§ **Action item**: In the listing that follows, tally the lines containing "таке"; give the count and nothing more.

§ **Recorded information**:
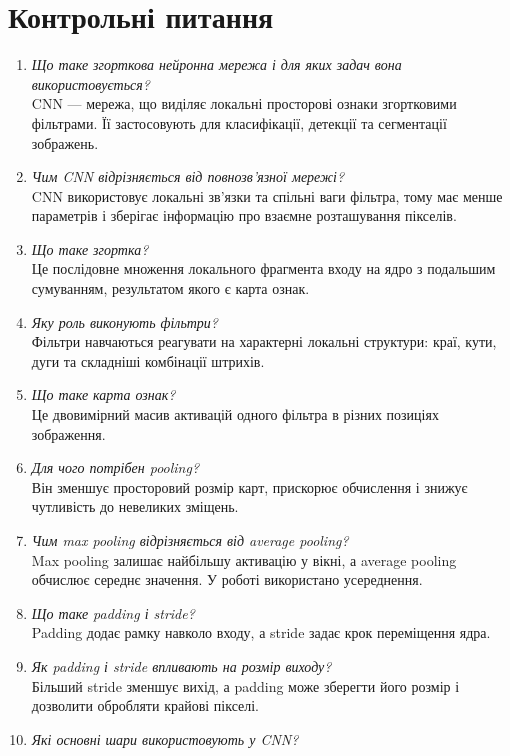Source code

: \documentclass[12pt,a4paper]{article}
\begin{document}
\section{Контрольні питання}
\begin{enumerate}[leftmargin=*]
\item \textit{Що таке згорткова нейронна мережа і для яких задач вона використовується?}\\
CNN --- мережа, що виділяє локальні просторові ознаки згортковими фільтрами. Її застосовують для класифікації, детекції та сегментації зображень.
\item \textit{Чим CNN відрізняється від повнозв'язної мережі?}\\
CNN використовує локальні зв'язки та спільні ваги фільтра, тому має менше параметрів і зберігає інформацію про взаємне розташування пікселів.
\item \textit{Що таке згортка?}\\
Це послідовне множення локального фрагмента входу на ядро з подальшим сумуванням, результатом якого є карта ознак.
\item \textit{Яку роль виконують фільтри?}\\
Фільтри навчаються реагувати на характерні локальні структури: краї, кути, дуги та складніші комбінації штрихів.
\item \textit{Що таке карта ознак?}\\
Це двовимірний масив активацій одного фільтра в різних позиціях зображення.
\item \textit{Для чого потрібен pooling?}\\
Він зменшує просторовий розмір карт, прискорює обчислення і знижує чутливість до невеликих зміщень.
\item \textit{Чим max pooling відрізняється від average pooling?}\\
Max pooling залишає найбільшу активацію у вікні, а average pooling обчислює середнє значення. У роботі використано усереднення.
\item \textit{Що таке padding і stride?}\\
Padding додає рамку навколо входу, а stride задає крок переміщення ядра.
\item \textit{Як padding і stride впливають на розмір виходу?}\\
Більший stride зменшує вихід, а padding може зберегти його розмір і дозволити обробляти крайові пікселі.
\item \textit{Які основні шари використовують у CNN?}\\

\end{enumerate}
\end{document}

§ **Answer box**: 4